* About this task
Make an exact copy of every entry, from the first line to the last.

------------------------------------------------

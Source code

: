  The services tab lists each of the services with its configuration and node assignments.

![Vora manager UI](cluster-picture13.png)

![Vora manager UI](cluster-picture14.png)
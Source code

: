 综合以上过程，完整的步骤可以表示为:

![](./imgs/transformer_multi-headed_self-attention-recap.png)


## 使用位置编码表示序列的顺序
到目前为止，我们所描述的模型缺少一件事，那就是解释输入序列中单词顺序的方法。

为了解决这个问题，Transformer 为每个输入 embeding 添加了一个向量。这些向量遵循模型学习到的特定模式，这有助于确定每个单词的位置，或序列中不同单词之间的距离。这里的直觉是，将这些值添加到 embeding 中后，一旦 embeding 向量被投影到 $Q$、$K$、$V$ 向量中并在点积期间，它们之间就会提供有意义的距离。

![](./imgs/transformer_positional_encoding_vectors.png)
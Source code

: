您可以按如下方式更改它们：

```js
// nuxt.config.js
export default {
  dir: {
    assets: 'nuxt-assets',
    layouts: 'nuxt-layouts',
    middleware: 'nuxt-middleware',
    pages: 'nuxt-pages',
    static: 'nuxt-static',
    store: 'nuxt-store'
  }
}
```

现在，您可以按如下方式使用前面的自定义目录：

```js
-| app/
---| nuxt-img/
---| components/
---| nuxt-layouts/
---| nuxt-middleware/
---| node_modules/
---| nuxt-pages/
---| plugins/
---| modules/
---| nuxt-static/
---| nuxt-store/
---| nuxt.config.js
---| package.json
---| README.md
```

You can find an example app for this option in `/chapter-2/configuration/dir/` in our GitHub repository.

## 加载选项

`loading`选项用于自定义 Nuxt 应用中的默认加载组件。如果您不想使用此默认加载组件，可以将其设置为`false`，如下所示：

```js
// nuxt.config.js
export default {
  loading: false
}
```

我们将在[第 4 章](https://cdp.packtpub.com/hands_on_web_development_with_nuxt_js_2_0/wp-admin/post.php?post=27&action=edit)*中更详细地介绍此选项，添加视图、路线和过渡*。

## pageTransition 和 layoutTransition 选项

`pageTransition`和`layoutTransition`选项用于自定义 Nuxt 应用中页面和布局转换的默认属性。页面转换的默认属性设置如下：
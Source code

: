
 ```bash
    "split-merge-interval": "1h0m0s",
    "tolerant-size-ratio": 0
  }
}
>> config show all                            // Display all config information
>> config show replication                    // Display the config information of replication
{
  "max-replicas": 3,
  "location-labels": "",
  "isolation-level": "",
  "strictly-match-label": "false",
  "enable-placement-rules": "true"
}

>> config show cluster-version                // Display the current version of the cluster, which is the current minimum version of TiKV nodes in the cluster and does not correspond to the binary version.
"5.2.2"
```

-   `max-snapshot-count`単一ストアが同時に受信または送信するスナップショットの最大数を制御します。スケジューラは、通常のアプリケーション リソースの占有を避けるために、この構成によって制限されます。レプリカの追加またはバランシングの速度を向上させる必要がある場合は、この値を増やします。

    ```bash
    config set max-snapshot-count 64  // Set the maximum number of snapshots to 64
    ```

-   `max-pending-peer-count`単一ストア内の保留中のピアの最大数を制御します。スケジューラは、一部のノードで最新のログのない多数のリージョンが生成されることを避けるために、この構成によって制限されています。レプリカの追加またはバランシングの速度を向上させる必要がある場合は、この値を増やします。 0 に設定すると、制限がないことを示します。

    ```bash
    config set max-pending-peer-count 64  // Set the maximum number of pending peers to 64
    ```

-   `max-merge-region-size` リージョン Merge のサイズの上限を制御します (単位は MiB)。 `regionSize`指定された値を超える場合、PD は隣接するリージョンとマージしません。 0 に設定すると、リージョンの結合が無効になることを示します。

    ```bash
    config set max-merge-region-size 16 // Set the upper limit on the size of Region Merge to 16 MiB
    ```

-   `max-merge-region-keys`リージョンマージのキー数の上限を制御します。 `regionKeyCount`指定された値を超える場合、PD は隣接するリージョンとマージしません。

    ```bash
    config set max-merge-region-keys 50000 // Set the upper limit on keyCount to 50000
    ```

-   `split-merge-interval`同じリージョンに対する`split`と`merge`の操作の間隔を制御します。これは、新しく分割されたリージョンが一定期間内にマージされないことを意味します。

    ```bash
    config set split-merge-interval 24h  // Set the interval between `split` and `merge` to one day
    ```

------------------------------------------------

* Solution
Source code

:  The services tab lists each of the services with its configuration and node assignments.

![Vora manager UI](cluster-picture13.png)

![Vora manager UI](cluster-picture14.png)
Source code

: 综合以上过程，完整的步骤可以表示为:

![](./imgs/transformer_multi-headed_self-attention-recap.png)


## 使用位置编码表示序列的顺序
到目前为止，我们所描述的模型缺少一件事，那就是解释输入序列中单词顺序的方法。

为了解决这个问题，Transformer 为每个输入 embeding 添加了一个向量。这些向量遵循模型学习到的特定模式，这有助于确定每个单词的位置，或序列中不同单词之间的距离。这里的直觉是，将这些值添加到 embeding 中后，一旦 embeding 向量被投影到 $Q$、$K$、$V$ 向量中并在点积期间，它们之间就会提供有意义的距离。

![](./imgs/transformer_positional_encoding_vectors.png)
Source code

:您可以按如下方式更改它们：

```js
// nuxt.config.js
export default {
  dir: {
    assets: 'nuxt-assets',
    layouts: 'nuxt-layouts',
    middleware: 'nuxt-middleware',
    pages: 'nuxt-pages',
    static: 'nuxt-static',
    store: 'nuxt-store'
  }
}
```

现在，您可以按如下方式使用前面的自定义目录：

```js
-| app/
---| nuxt-img/
---| components/
---| nuxt-layouts/
---| nuxt-middleware/
---| node_modules/
---| nuxt-pages/
---| plugins/
---| modules/
---| nuxt-static/
---| nuxt-store/
---| nuxt.config.js
---| package.json
---| README.md
```

You can find an example app for this option in `/chapter-2/configuration/dir/` in our GitHub repository.

## 加载选项

`loading`选项用于自定义 Nuxt 应用中的默认加载组件。如果您不想使用此默认加载组件，可以将其设置为`false`，如下所示：

```js
// nuxt.config.js
export default {
  loading: false
}
```

我们将在[第 4 章](https://cdp.packtpub.com/hands_on_web_development_with_nuxt_js_2_0/wp-admin/post.php?post=27&action=edit)*中更详细地介绍此选项，添加视图、路线和过渡*。

## pageTransition 和 layoutTransition 选项

`pageTransition`和`layoutTransition`选项用于自定义 Nuxt 应用中页面和布局转换的默认属性。页面转换的默认属性设置如下：
Source code

:
 ```bash
    "split-merge-interval": "1h0m0s",
    "tolerant-size-ratio": 0
  }
}
>> config show all                            // Display all config information
>> config show replication                    // Display the config information of replication
{
  "max-replicas": 3,
  "location-labels": "",
  "isolation-level": "",
  "strictly-match-label": "false",
  "enable-placement-rules": "true"
}

>> config show cluster-version                // Display the current version of the cluster, which is the current minimum version of TiKV nodes in the cluster and does not correspond to the binary version.
"5.2.2"
```

-   `max-snapshot-count`単一ストアが同時に受信または送信するスナップショットの最大数を制御します。スケジューラは、通常のアプリケーション リソースの占有を避けるために、この構成によって制限されます。レプリカの追加またはバランシングの速度を向上させる必要がある場合は、この値を増やします。

    ```bash
    config set max-snapshot-count 64  // Set the maximum number of snapshots to 64
    ```

-   `max-pending-peer-count`単一ストア内の保留中のピアの最大数を制御します。スケジューラは、一部のノードで最新のログのない多数のリージョンが生成されることを避けるために、この構成によって制限されています。レプリカの追加またはバランシングの速度を向上させる必要がある場合は、この値を増やします。 0 に設定すると、制限がないことを示します。

    ```bash
    config set max-pending-peer-count 64  // Set the maximum number of pending peers to 64
    ```

-   `max-merge-region-size` リージョン Merge のサイズの上限を制御します (単位は MiB)。 `regionSize`指定された値を超える場合、PD は隣接するリージョンとマージしません。 0 に設定すると、リージョンの結合が無効になることを示します。

    ```bash
    config set max-merge-region-size 16 // Set the upper limit on the size of Region Merge to 16 MiB
    ```

-   `max-merge-region-keys`リージョンマージのキー数の上限を制御します。 `regionKeyCount`指定された値を超える場合、PD は隣接するリージョンとマージしません。

    ```bash
    config set max-merge-region-keys 50000 // Set the upper limit on keyCount to 50000
    ```

-   `split-merge-interval`同じリージョンに対する`split`と`merge`の操作の間隔を制御します。これは、新しく分割されたリージョンが一定期間内にマージされないことを意味します。

    ```bash
    config set split-merge-interval 24h  // Set the interval between `split` and `merge` to one day
    ```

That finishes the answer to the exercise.